> **Aim of the exercise**:
Write out the records beneath this line exactly as they appear, minus any images.
[Opening Exercise input section]
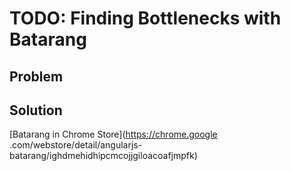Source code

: # TODO: Finding Bottlenecks with Batarang

## Problem

## Solution

[Batarang in Chrome Store](https://chrome.google
.com/webstore/detail/angularjs-batarang/ighdmehidhipcmcojjgiloacoafjmpfk)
[Closing Exercise input section]
> **Answer to this exercise**:
Source code

: # TODO: Finding Bottlenecks with Batarang

## Problem

## Solution

[Batarang in Chrome Store](https://chrome.google
.com/webstore/detail/angularjs-batarang/ighdmehidhipcmcojjgiloacoafjmpfk)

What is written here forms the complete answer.